(Stored data)

══════════════════════════════

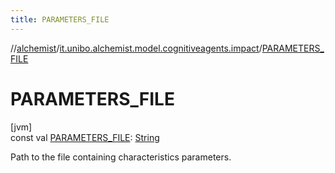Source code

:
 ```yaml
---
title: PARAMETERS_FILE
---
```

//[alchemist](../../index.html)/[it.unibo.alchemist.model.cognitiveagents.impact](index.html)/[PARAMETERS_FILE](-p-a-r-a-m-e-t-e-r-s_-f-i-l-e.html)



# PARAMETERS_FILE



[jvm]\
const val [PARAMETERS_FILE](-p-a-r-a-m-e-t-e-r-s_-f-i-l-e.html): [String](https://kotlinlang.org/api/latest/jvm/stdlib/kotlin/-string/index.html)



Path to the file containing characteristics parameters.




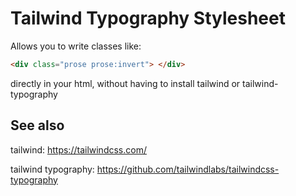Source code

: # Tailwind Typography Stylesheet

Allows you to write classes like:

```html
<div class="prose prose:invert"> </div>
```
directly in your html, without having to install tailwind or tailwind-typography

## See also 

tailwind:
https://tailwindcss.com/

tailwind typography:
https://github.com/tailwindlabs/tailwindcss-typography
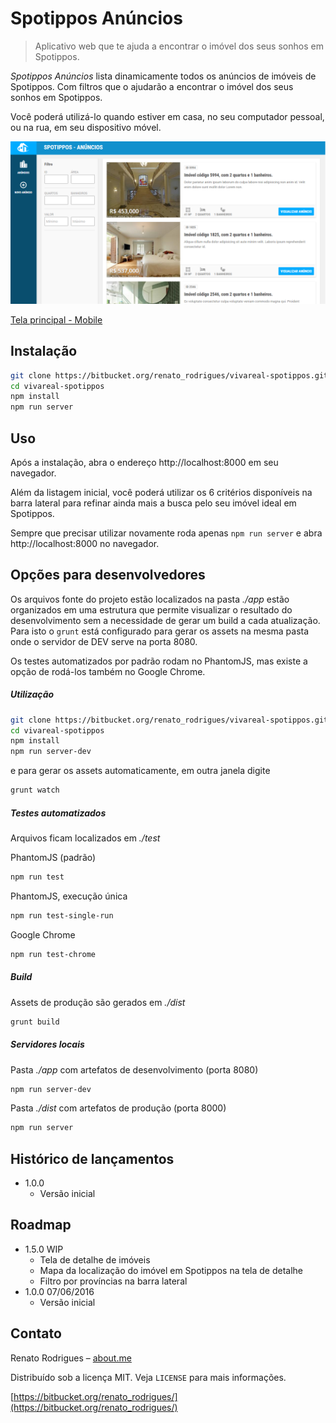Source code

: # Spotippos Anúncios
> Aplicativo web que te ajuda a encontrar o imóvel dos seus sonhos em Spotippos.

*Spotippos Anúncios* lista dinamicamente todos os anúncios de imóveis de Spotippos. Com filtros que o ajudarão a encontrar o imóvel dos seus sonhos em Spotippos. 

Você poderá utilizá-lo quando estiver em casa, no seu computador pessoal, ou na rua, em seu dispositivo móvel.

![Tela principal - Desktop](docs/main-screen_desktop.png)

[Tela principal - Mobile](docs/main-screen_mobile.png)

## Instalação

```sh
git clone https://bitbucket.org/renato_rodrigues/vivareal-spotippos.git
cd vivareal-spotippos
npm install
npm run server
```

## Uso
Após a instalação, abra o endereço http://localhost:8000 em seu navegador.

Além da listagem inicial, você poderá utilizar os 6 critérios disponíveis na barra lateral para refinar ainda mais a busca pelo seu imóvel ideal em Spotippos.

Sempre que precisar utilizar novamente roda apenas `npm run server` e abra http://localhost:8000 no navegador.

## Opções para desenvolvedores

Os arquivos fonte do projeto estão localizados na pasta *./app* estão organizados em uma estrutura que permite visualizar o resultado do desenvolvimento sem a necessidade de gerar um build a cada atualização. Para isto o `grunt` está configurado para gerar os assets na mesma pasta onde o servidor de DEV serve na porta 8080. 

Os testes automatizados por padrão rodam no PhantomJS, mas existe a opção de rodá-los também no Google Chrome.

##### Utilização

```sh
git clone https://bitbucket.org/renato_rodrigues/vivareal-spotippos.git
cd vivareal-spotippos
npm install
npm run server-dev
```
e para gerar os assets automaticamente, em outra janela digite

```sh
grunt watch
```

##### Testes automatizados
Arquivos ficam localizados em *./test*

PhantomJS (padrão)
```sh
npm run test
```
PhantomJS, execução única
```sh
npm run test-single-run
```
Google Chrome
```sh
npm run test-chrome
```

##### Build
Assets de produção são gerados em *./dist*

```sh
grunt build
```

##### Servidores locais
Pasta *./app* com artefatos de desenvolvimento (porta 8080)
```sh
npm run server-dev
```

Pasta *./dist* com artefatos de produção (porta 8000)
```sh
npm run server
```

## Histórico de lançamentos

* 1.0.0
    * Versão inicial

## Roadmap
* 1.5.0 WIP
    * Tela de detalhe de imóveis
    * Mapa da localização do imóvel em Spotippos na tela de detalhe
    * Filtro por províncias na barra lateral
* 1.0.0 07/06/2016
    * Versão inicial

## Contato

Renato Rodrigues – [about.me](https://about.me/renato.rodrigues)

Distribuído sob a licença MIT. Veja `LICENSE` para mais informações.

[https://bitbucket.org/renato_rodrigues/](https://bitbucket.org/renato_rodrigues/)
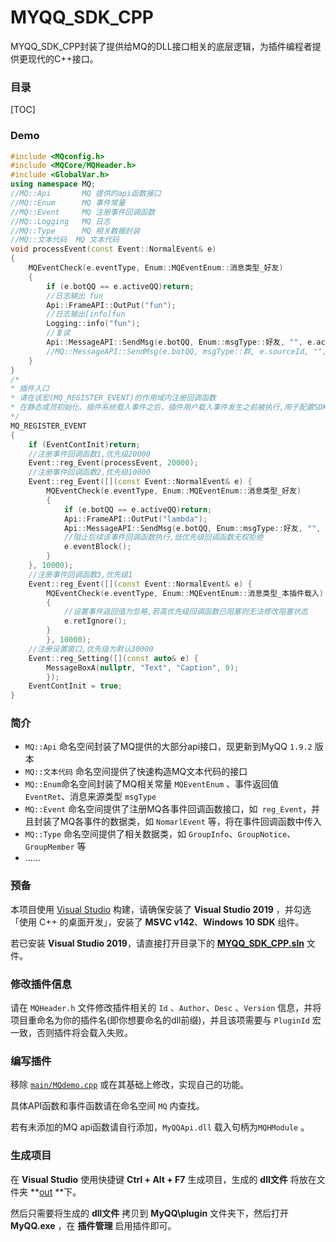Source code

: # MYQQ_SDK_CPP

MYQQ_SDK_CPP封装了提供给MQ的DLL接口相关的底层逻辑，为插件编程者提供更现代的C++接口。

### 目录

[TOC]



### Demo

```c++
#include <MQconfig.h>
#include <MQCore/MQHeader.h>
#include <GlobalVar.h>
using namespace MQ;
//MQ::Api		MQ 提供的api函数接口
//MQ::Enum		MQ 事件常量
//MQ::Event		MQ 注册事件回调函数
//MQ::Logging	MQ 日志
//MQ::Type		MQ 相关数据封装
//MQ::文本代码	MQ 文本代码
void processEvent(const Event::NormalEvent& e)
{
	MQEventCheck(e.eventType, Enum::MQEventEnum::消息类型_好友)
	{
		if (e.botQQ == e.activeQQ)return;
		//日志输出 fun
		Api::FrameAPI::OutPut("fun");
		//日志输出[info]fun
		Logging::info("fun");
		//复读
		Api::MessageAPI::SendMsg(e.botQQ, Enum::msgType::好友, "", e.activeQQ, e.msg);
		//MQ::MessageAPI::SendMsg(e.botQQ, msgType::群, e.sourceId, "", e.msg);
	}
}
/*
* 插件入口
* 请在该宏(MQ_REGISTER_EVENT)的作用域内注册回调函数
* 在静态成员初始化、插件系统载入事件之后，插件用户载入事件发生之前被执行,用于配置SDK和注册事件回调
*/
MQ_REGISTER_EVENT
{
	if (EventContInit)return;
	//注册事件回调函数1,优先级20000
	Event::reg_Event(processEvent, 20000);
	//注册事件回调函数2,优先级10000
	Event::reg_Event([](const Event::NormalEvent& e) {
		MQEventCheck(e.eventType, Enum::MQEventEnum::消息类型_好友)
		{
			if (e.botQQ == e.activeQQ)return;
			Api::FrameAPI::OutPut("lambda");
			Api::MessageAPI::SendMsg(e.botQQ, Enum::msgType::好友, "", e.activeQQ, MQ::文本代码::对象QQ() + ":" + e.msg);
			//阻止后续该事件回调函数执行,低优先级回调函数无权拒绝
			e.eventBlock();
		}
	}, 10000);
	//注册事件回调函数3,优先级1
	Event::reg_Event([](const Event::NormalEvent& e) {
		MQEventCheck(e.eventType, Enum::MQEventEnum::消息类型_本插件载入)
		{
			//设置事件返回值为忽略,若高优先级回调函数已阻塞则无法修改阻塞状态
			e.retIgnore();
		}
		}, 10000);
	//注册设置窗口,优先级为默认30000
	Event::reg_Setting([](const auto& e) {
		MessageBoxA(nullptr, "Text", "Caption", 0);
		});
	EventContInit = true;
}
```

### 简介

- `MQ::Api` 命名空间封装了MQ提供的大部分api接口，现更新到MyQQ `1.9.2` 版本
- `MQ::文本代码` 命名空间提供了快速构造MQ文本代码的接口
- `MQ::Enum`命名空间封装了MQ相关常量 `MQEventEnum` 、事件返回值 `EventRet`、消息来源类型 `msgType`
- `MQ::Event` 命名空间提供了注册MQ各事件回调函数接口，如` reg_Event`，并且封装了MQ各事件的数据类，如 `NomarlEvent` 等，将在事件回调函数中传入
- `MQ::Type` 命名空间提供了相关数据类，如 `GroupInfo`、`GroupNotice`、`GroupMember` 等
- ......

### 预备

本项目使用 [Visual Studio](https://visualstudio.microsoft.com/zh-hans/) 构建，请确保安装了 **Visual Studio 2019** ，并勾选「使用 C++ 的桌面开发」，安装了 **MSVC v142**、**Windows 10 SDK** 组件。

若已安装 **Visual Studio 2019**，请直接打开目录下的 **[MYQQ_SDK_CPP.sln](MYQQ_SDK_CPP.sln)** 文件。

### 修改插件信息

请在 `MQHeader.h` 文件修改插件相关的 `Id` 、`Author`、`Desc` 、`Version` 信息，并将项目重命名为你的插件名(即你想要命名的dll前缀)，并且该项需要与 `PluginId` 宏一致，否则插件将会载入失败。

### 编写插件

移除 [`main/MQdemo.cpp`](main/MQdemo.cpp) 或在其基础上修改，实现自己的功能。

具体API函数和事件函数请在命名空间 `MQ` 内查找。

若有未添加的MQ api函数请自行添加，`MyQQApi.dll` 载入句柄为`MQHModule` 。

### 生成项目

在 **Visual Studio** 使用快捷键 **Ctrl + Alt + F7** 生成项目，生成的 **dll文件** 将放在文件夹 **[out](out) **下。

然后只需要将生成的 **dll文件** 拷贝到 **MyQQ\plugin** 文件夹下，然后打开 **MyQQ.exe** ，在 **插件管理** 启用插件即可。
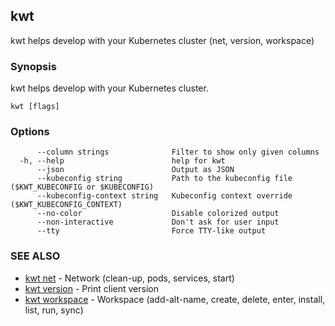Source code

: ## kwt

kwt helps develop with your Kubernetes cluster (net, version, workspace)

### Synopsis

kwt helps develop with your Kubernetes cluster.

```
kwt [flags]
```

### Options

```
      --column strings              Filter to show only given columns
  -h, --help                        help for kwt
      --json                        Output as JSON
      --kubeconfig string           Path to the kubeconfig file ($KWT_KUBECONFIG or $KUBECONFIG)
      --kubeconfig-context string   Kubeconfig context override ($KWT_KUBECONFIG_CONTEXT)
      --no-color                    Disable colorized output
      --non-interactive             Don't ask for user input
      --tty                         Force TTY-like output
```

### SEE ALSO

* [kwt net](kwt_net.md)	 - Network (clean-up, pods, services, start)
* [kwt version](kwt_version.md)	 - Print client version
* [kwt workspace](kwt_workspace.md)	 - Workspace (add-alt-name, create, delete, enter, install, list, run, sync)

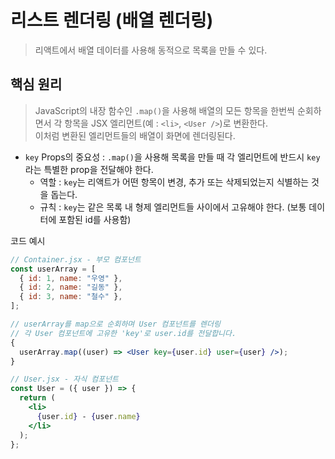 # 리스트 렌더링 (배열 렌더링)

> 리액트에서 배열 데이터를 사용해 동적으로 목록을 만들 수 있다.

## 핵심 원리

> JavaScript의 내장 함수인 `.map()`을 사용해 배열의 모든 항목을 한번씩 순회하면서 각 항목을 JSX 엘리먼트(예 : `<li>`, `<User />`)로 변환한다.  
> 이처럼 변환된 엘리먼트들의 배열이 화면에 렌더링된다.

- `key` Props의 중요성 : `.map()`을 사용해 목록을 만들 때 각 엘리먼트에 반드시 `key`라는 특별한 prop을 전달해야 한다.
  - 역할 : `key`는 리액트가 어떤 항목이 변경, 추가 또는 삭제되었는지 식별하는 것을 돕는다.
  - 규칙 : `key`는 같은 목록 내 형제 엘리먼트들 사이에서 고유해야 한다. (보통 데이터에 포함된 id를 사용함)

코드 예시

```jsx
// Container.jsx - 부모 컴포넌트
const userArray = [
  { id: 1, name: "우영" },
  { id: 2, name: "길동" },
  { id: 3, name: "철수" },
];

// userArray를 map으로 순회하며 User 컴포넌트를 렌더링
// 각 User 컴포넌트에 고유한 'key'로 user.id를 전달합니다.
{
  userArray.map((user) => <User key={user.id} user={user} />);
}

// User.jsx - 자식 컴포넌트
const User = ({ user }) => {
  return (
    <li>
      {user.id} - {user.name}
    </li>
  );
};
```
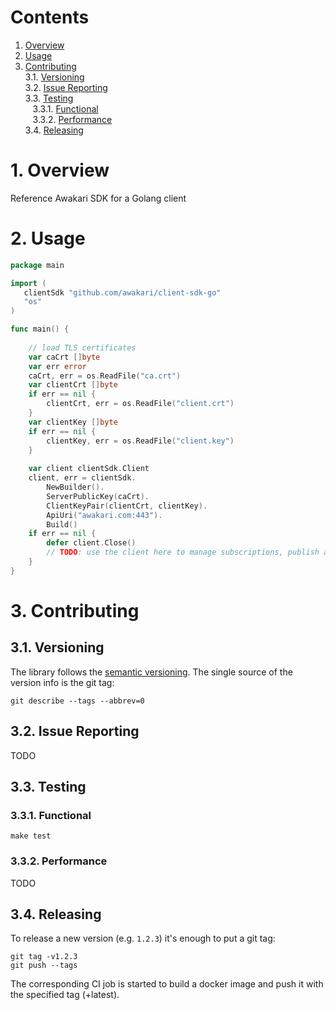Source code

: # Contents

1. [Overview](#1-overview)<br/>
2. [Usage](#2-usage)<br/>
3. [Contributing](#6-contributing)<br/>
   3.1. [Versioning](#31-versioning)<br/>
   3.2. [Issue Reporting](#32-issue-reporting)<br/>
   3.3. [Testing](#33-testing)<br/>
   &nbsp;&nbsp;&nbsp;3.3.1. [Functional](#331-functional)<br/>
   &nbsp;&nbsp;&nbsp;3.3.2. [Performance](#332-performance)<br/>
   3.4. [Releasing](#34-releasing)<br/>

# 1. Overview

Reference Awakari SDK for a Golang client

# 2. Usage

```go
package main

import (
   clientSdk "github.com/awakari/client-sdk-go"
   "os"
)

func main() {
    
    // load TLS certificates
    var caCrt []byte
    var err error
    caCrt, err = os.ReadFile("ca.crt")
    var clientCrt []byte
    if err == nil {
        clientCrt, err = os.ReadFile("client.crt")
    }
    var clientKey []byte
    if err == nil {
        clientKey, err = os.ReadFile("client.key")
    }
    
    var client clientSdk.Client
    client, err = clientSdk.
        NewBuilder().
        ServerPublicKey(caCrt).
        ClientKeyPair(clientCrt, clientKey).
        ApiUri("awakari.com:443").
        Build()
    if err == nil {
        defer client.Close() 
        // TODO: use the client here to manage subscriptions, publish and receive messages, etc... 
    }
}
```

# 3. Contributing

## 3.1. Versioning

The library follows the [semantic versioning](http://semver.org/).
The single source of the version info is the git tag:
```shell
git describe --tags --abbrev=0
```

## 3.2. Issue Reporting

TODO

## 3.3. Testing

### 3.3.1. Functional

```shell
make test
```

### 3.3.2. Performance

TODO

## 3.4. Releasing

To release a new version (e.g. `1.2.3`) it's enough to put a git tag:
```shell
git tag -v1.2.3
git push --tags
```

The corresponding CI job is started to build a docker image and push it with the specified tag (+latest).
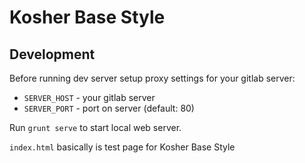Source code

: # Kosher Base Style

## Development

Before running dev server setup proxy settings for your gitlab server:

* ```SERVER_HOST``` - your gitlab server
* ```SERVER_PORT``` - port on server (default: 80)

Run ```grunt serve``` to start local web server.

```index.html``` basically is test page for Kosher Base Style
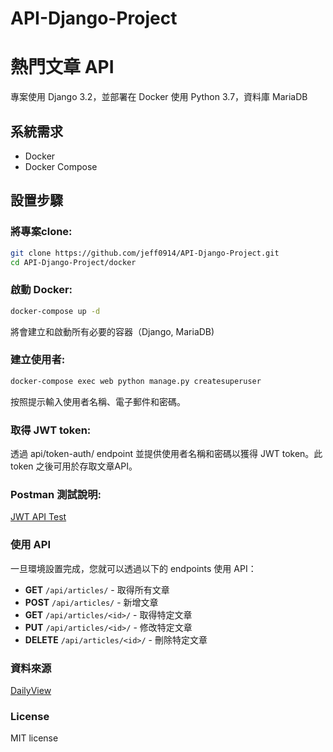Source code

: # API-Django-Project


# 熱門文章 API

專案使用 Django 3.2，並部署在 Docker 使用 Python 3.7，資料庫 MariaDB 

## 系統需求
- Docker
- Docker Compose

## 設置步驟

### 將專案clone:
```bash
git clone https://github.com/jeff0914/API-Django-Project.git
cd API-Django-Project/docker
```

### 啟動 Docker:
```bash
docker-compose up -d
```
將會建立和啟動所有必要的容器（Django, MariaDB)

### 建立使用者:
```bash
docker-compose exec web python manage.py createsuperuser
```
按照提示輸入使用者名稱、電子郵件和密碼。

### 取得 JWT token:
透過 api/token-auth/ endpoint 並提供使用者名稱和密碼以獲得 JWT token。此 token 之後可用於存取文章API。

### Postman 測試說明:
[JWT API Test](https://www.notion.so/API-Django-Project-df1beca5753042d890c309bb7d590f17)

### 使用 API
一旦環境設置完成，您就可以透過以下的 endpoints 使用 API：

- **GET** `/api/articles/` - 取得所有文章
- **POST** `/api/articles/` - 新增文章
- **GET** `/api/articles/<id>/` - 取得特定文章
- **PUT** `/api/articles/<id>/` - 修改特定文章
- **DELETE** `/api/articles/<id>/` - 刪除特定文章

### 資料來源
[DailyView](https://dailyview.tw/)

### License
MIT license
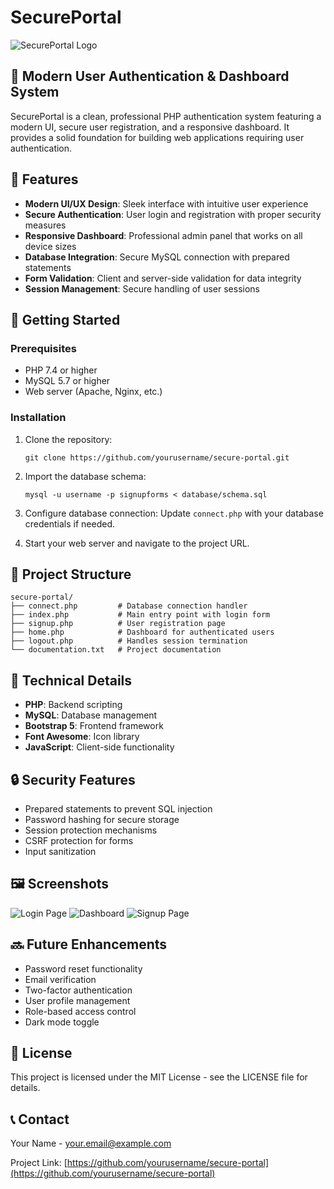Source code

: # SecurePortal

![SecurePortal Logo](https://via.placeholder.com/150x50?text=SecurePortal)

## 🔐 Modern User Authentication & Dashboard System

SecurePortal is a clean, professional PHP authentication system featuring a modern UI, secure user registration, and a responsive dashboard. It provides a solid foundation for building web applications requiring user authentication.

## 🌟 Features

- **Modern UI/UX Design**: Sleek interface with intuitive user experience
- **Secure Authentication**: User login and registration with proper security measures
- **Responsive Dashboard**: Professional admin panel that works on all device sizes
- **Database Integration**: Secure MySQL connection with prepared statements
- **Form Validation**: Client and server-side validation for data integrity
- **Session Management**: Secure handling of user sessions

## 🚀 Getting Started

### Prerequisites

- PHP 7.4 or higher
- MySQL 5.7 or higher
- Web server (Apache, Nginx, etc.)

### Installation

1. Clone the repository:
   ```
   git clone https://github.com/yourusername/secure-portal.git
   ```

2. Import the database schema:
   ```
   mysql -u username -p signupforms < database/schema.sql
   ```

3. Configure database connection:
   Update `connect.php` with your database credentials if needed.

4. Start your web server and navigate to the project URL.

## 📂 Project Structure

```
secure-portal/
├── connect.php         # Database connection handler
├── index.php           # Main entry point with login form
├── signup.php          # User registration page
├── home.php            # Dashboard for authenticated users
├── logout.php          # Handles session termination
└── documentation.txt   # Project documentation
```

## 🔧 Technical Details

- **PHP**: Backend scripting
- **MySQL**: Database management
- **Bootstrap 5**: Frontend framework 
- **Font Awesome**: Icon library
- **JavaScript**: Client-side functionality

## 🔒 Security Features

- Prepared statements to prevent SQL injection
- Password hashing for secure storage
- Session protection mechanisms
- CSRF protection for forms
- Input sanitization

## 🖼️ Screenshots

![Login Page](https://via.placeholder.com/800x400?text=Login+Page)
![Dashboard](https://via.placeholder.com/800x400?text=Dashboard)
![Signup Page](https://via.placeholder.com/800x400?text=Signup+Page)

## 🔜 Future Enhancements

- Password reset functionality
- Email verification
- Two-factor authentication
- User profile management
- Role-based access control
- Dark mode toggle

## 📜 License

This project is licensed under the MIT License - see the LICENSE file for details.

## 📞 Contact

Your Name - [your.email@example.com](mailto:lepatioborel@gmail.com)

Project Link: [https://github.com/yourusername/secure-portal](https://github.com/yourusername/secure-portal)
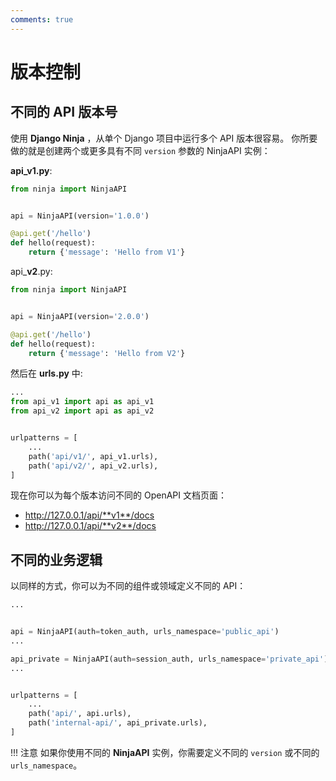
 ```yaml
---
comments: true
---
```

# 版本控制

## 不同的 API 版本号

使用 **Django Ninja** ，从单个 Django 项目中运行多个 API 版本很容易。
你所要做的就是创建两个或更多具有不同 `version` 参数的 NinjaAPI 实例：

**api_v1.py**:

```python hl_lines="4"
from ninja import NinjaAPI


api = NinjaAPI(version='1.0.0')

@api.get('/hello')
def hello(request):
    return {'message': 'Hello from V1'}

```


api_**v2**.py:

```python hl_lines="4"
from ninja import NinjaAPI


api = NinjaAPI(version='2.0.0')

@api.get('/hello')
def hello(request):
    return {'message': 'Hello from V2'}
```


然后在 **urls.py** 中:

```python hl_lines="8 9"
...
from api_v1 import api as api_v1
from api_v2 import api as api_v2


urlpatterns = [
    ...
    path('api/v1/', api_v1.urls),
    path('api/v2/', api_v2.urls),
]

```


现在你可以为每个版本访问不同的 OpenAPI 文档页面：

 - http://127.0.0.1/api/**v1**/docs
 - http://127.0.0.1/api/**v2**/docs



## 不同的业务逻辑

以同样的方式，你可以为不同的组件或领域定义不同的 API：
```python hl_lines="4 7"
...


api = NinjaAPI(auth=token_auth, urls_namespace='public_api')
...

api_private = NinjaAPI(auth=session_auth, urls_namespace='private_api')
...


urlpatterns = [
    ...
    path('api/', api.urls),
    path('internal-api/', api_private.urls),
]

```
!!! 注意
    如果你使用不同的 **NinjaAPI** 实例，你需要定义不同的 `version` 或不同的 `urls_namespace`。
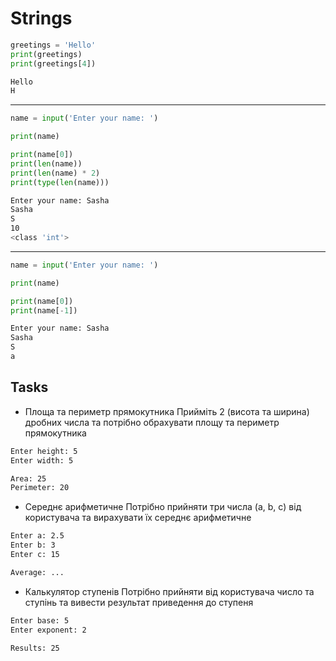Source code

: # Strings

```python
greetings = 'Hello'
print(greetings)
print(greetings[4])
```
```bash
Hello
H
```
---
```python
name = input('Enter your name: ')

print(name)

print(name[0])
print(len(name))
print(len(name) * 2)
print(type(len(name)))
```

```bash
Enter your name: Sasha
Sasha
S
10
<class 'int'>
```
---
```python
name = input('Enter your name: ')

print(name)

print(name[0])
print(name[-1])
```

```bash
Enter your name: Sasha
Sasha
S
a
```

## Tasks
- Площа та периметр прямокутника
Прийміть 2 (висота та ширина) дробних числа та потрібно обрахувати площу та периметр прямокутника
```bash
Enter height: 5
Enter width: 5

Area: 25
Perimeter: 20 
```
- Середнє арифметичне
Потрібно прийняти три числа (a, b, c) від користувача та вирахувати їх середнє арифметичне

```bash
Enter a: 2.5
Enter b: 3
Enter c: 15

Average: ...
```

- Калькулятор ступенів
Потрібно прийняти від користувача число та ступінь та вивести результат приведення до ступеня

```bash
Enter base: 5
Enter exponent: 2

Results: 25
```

══════════════════════════════

## Try it
One number should be returned: how many lines in the records contain the word "from".

## Result of this task
6